Materials for Sustainable Development Conference (MATSUS)
Proceedings of MATSUS Spring 2025 Conference (MATSUSSpring25)
Halide perovskites for quantum technologies - #PeroQuant25
Sevilla, Spain, 2025 March 3rd - 7th
Organizers: Grigorios Itskos, Claudine Katan and Gabriele Raino
Invited Speaker, Simon C. Boehme, presentation 152
DOI: https://doi.org/10.29363/nanoge.matsusspring.2025.152
Publication date: 16th December 2024

Generating and manipulating non-classical light in the form of a stream of single photons is central to a broad range of emerging quantum-light applications, from quantum computing to quantum sensing and quantum imaging.
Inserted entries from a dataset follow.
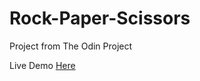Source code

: # Rock-Paper-Scissors

Project from The Odin Project

Live Demo <a href="https://pscgrant.github.io/Rock-Paper-Scissors/">Here</a>

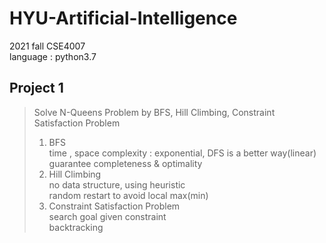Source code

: # HYU-Artificial-Intelligence
2021 fall CSE4007   
language : python3.7

## Project 1
> Solve N-Queens Problem by BFS, Hill Climbing, Constraint Satisfaction Problem
> 1. BFS   
> time , space complexity : exponential, DFS is a better way(linear)   
> guarantee completeness & optimality   
> 2. Hill Climbing   
> no data structure, using heuristic   
> random restart to avoid local max(min)  
> 3. Constraint Satisfaction Problem   
> search goal given constraint   
> backtracking   

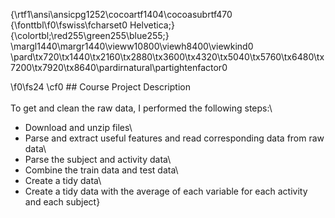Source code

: {\rtf1\ansi\ansicpg1252\cocoartf1404\cocoasubrtf470
{\fonttbl\f0\fswiss\fcharset0 Helvetica;}
{\colortbl;\red255\green255\blue255;}
\margl1440\margr1440\vieww10800\viewh8400\viewkind0
\pard\tx720\tx1440\tx2160\tx2880\tx3600\tx4320\tx5040\tx5760\tx6480\tx7200\tx7920\tx8640\pardirnatural\partightenfactor0

\f0\fs24 \cf0 ## Course Project Description\
\
To get and clean the raw data, I performed the following steps:\
* Download and unzip files\
* Parse and extract useful features and read corresponding data from raw data\
* Parse the subject and activity data\
* Combine the train data and test data\
* Create a tidy data\
* Create a tidy data with the average of each variable for each activity and each subject}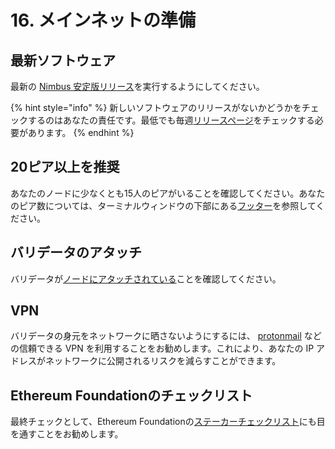# 16. メインネットの準備

## 最新ソフトウェア

最新の [Nimbus 安定版リリース](https://github.com/status-im/nimbus-eth2/releases)を実行するようにしてください。

{% hint style="info" %}
新しいソフトウェアのリリースがないかどうかをチェックするのはあなたの責任です。最低でも毎週[リリースページ](https://github.com/status-im/nimbus-eth2/releases)をチェックする必要があります。
{% endhint %}

## 20ピア以上を推奨

あなたのノードに少なくとも15人のピアがいることを確認してください。あなたのピア数については、ターミナルウィンドウの下部にある[フッター](https://haruki.gitbook.io/nimbus-book-ja/how-to/14-keep-an-eye-on-your-validator#nowosuru)を参照してください。

## バリデータのアタッチ

バリデータが[ノードにアタッチされている](https://haruki.gitbook.io/nimbus-book-ja/how-to/14-keep-an-eye-on-your-validator#baridtagaatatchisareteirukasuru)ことを確認してください。

## VPN

バリデータの身元をネットワークに晒さないようにするには、 [protonmail](https://protonmail.com/) などの信頼できる VPN を利用することをお勧めします。これにより、あなたの IP アドレスがネットワークに公開されるリスクを減らすことができます。

## Ethereum Foundationのチェックリスト

最終チェックとして、Ethereum Foundationの[ステーカーチェックリスト](https://launchpad.ethereum.org/checklist)にも目を通すことをお勧めします。

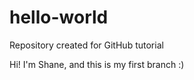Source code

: # hello-world
Repository created for GitHub tutorial

Hi! I'm Shane, and this is my first branch :)
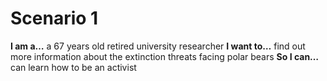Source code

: # Scenario 1

**I am a…** a 67 years old retired university researcher
**I want to…** find out more information about the extinction threats facing polar bears
**So I can…** can learn how to be an activist

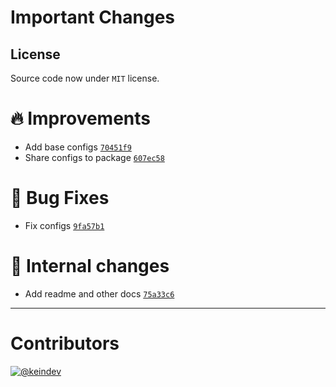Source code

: # Important Changes

## License

Source code now under `MIT` license.

# :fire: Improvements

- Add base configs [`70451f9`](https://github.com/tagproject/base-shared-config/commit/70451f9b791461c54cd98eac01fc8a388f44b52d)
- Share configs to package [`607ec58`](https://github.com/tagproject/base-shared-config/commit/607ec5804620c238d729e70b0217121bb4247e6f)

# :bug: Bug Fixes

- Fix configs [`9fa57b1`](https://github.com/tagproject/base-shared-config/commit/9fa57b170b8cbdd69c764a4afe926f356c00a9f3)

# :memo: Internal changes

- Add readme and other docs [`75a33c6`](https://github.com/tagproject/base-shared-config/commit/75a33c6d6c2912cc9bb65c916b50624652dc2246)

---

# Contributors

[![@keindev](https://avatars.githubusercontent.com/u/4527292?v=4&s=40)](https://github.com/keindev)
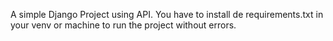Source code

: A simple Django Project using API.
You have to install de requirements.txt in your venv or machine to run the project without errors.
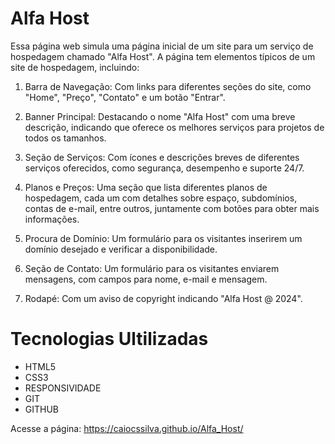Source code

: # Alfa Host
Essa página web simula uma página inicial de um site para um serviço de hospedagem chamado "Alfa Host". A página tem elementos típicos de um site de hospedagem, incluindo:

1. Barra de Navegação: Com links para diferentes seções do site, como "Home", "Preço", "Contato" e um botão "Entrar".

2. Banner Principal: Destacando o nome "Alfa Host" com uma breve descrição, indicando que oferece os melhores serviços para projetos de todos os tamanhos.

3. Seção de Serviços: Com ícones e descrições breves de diferentes serviços oferecidos, como segurança, desempenho e suporte 24/7.

4. Planos e Preços: Uma seção que lista diferentes planos de hospedagem, cada um com detalhes sobre espaço, subdomínios, contas de e-mail, entre outros, juntamente com botões para obter mais informações.

5. Procura de Domínio: Um formulário para os visitantes inserirem um domínio desejado e verificar a disponibilidade.

6. Seção de Contato: Um formulário para os visitantes enviarem mensagens, com campos para nome, e-mail e mensagem.

7. Rodapé: Com um aviso de copyright indicando "Alfa Host @ 2024".

# Tecnologias Ultilizadas
- HTML5
- CSS3 
- RESPONSIVIDADE
- GIT
- GITHUB

Acesse a página: https://caiocssilva.github.io/Alfa_Host/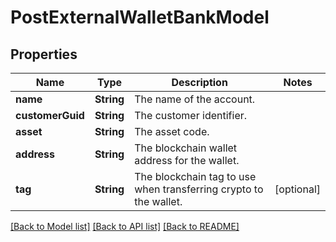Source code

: # PostExternalWalletBankModel

## Properties
Name | Type | Description | Notes
------------ | ------------- | ------------- | -------------
**name** | **String** | The name of the account. | 
**customerGuid** | **String** | The customer identifier. | 
**asset** | **String** | The asset code. | 
**address** | **String** | The blockchain wallet address for the wallet. | 
**tag** | **String** | The blockchain tag to use when transferring crypto to the wallet. | [optional] 

[[Back to Model list]](../README.md#documentation-for-models) [[Back to API list]](../README.md#documentation-for-api-endpoints) [[Back to README]](../README.md)



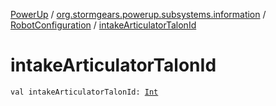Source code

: [PowerUp](../../index.md) / [org.stormgears.powerup.subsystems.information](../index.md) / [RobotConfiguration](index.md) / [intakeArticulatorTalonId](./intake-articulator-talon-id.md)

# intakeArticulatorTalonId

`val intakeArticulatorTalonId: `[`Int`](https://kotlinlang.org/api/latest/jvm/stdlib/kotlin/-int/index.html)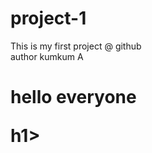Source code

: # project-1
This is my first project @ github
<br>
author kumkum A
<p><h1>hello everyone </p>h1><p>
In this talk, I will present recent advances in using colloidal lead-halide perovskite quantum dots (QDs) towards this end, with advantageous attributes such as spectral tunability, solution-processability, and scalability.

Sharing results from single-particle spectroscopy and ab-initio molecular-dynamics simulations, I will argue that the pronounced exciton-phonon coupling in perovskite QDs[1] is key to understanding and manipulating (multi)excitons in these materials. To illustrate this point, I will elaborate on the strikingly different photophysics in individual perovskite QDs at cryogenic and room temperature. At cryogenic temperature, perovskite QDs behave as textbox semiconductors, capable of cavity-free coherent quantum-light emission and hosting phenomena such as single-photon superradiance[2] and superabsorption.[3] The latter two concepts have both been proposed theoretically early on but evaded experimental demonstration until very recently. At room temperature, on the other hand, coupling of the exciton to large-amplitude lattice vibrations in the QD core and at the QD surface leads to pronounced emission broadening[4] and localization of the exciton wavefunction.[5] While the latter inevitably accelerates thermally activated decoherence processes, it can auspiciously be leveraged to increase single-photon purity, up to 98% for cavity-free, nonresonantly excited single perovskite QDs at room temperature.[6]

 

References:

[1] C. Zhu, et al., Adv. Optical Mater. 2024, 12, 2301534.

[2] C. Zhu, et al., Nature 2024, 626, 535–541.

[3] S.C. Boehme, et al., under review.

[4] G. Rainò, et al., Nat. Commun. 2022, 13, 2587.

[5] L.G. Feld, at al., DOI: 10.48550/arXiv.2404.15920.

[6] C. Zhu, et al., Nano Lett. 2022, 22, 3751–3760.

The project was supported by the European Union's Horizon 2020 program, through a FET Open research and innovation action under Grant Agreement No. 899141 (PoLLoC). This work was also supported by the Weizmann-ETH Zürich Bridge Program, by the Air Force Office of Scientific Research under award number FA8655-21-1 7013, by the Swiss National Science Foundation (Grant No. 200021_192308, "Q-Light-Engineered Quantum Light Sources with Nanocrystal Assemblies") and by the European Research Council (grant agreement No. 819740, SCALE-HALO).